What is required: Repeat these records exactly, pictures excluded.

**********

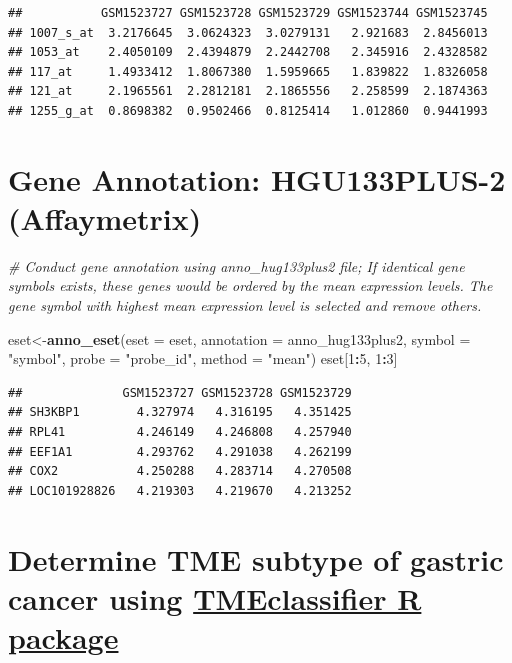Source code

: \documentclass[
  12pt,
]{book}
\newenvironment{Shaded}{\begin{snugshade}}{\end{snugshade}}
\newcommand{\AttributeTok}[1]{\textcolor[rgb]{0.13,0.29,0.53}{#1}}
\newcommand{\CommentTok}[1]{\textcolor[rgb]{0.56,0.35,0.01}{\textit{#1}}}
\newcommand{\DecValTok}[1]{\textcolor[rgb]{0.00,0.00,0.81}{#1}}
\newcommand{\FunctionTok}[1]{\textcolor[rgb]{0.13,0.29,0.53}{\textbf{#1}}}
\newcommand{\NormalTok}[1]{#1}
\newcommand{\OtherTok}[1]{\textcolor[rgb]{0.56,0.35,0.01}{#1}}
\newcommand{\SpecialCharTok}[1]{\textcolor[rgb]{0.81,0.36,0.00}{\textbf{#1}}}
\newcommand{\StringTok}[1]{\textcolor[rgb]{0.31,0.60,0.02}{#1}}
\begin{document}
\begin{verbatim}
##           GSM1523727 GSM1523728 GSM1523729 GSM1523744 GSM1523745
## 1007_s_at  3.2176645  3.0624323  3.0279131   2.921683  2.8456013
## 1053_at    2.4050109  2.4394879  2.2442708   2.345916  2.4328582
## 117_at     1.4933412  1.8067380  1.5959665   1.839822  1.8326058
## 121_at     2.1965561  2.2812181  2.1865556   2.258599  2.1874363
## 1255_g_at  0.8698382  0.9502466  0.8125414   1.012860  0.9441993
\end{verbatim}

\hypertarget{gene-annotation-hgu133plus-2-affaymetrix-1}{%
\section{Gene Annotation: HGU133PLUS-2 (Affaymetrix)}\label{gene-annotation-hgu133plus-2-affaymetrix-1}}

\begin{Shaded}
\begin{Highlighting}[]
\CommentTok{\# Conduct gene annotation using \textasciigrave{}anno\_hug133plus2\textasciigrave{} file; If identical gene symbols exists, these genes would be ordered by the mean expression levels. The gene symbol with highest mean expression level is selected and remove others. }

\NormalTok{eset}\OtherTok{\textless{}{-}}\FunctionTok{anno\_eset}\NormalTok{(}\AttributeTok{eset       =}\NormalTok{ eset,}
                \AttributeTok{annotation =}\NormalTok{ anno\_hug133plus2,}
                \AttributeTok{symbol     =} \StringTok{"symbol"}\NormalTok{,}
                \AttributeTok{probe      =} \StringTok{"probe\_id"}\NormalTok{,}
                \AttributeTok{method     =} \StringTok{"mean"}\NormalTok{)}
\NormalTok{eset[}\DecValTok{1}\SpecialCharTok{:}\DecValTok{5}\NormalTok{, }\DecValTok{1}\SpecialCharTok{:}\DecValTok{3}\NormalTok{]}
\end{Highlighting}
\end{Shaded}

\begin{verbatim}
##              GSM1523727 GSM1523728 GSM1523729
## SH3KBP1        4.327974   4.316195   4.351425
## RPL41          4.246149   4.246808   4.257940
## EEF1A1         4.293762   4.291038   4.262199
## COX2           4.250288   4.283714   4.270508
## LOC101928826   4.219303   4.219670   4.213252
\end{verbatim}

\hypertarget{determine-tme-subtype-of-gastric-cancer-using-tmeclassifier-r-package}{%
\section{\texorpdfstring{Determine TME subtype of gastric cancer using \href{https://github.com/LiaoWJLab/TMEclassifier}{TMEclassifier R package}}{Determine TME subtype of gastric cancer using TMEclassifier R package}}\label{determine-tme-subtype-of-gastric-cancer-using-tmeclassifier-r-package}}
\end{document}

**********

Response box:
Source code

: \documentclass[
  12pt,
]{book}
\newenvironment{Shaded}{\begin{snugshade}}{\end{snugshade}}
\newcommand{\AttributeTok}[1]{\textcolor[rgb]{0.13,0.29,0.53}{#1}}
\newcommand{\CommentTok}[1]{\textcolor[rgb]{0.56,0.35,0.01}{\textit{#1}}}
\newcommand{\DecValTok}[1]{\textcolor[rgb]{0.00,0.00,0.81}{#1}}
\newcommand{\FunctionTok}[1]{\textcolor[rgb]{0.13,0.29,0.53}{\textbf{#1}}}
\newcommand{\NormalTok}[1]{#1}
\newcommand{\OtherTok}[1]{\textcolor[rgb]{0.56,0.35,0.01}{#1}}
\newcommand{\SpecialCharTok}[1]{\textcolor[rgb]{0.81,0.36,0.00}{\textbf{#1}}}
\newcommand{\StringTok}[1]{\textcolor[rgb]{0.31,0.60,0.02}{#1}}
\begin{document}
\begin{verbatim}
##           GSM1523727 GSM1523728 GSM1523729 GSM1523744 GSM1523745
## 1007_s_at  3.2176645  3.0624323  3.0279131   2.921683  2.8456013
## 1053_at    2.4050109  2.4394879  2.2442708   2.345916  2.4328582
## 117_at     1.4933412  1.8067380  1.5959665   1.839822  1.8326058
## 121_at     2.1965561  2.2812181  2.1865556   2.258599  2.1874363
## 1255_g_at  0.8698382  0.9502466  0.8125414   1.012860  0.9441993
\end{verbatim}

\hypertarget{gene-annotation-hgu133plus-2-affaymetrix-1}{%
\section{Gene Annotation: HGU133PLUS-2 (Affaymetrix)}\label{gene-annotation-hgu133plus-2-affaymetrix-1}}

\begin{Shaded}
\begin{Highlighting}[]
\CommentTok{\# Conduct gene annotation using \textasciigrave{}anno\_hug133plus2\textasciigrave{} file; If identical gene symbols exists, these genes would be ordered by the mean expression levels. The gene symbol with highest mean expression level is selected and remove others. }

\NormalTok{eset}\OtherTok{\textless{}{-}}\FunctionTok{anno\_eset}\NormalTok{(}\AttributeTok{eset       =}\NormalTok{ eset,}
                \AttributeTok{annotation =}\NormalTok{ anno\_hug133plus2,}
                \AttributeTok{symbol     =} \StringTok{"symbol"}\NormalTok{,}
                \AttributeTok{probe      =} \StringTok{"probe\_id"}\NormalTok{,}
                \AttributeTok{method     =} \StringTok{"mean"}\NormalTok{)}
\NormalTok{eset[}\DecValTok{1}\SpecialCharTok{:}\DecValTok{5}\NormalTok{, }\DecValTok{1}\SpecialCharTok{:}\DecValTok{3}\NormalTok{]}
\end{Highlighting}
\end{Shaded}

\begin{verbatim}
##              GSM1523727 GSM1523728 GSM1523729
## SH3KBP1        4.327974   4.316195   4.351425
## RPL41          4.246149   4.246808   4.257940
## EEF1A1         4.293762   4.291038   4.262199
## COX2           4.250288   4.283714   4.270508
## LOC101928826   4.219303   4.219670   4.213252
\end{verbatim}

\hypertarget{determine-tme-subtype-of-gastric-cancer-using-tmeclassifier-r-package}{%
\section{\texorpdfstring{Determine TME subtype of gastric cancer using \href{https://github.com/LiaoWJLab/TMEclassifier}{TMEclassifier R package}}{Determine TME subtype of gastric cancer using TMEclassifier R package}}\label{determine-tme-subtype-of-gastric-cancer-using-tmeclassifier-r-package}}
\end{document}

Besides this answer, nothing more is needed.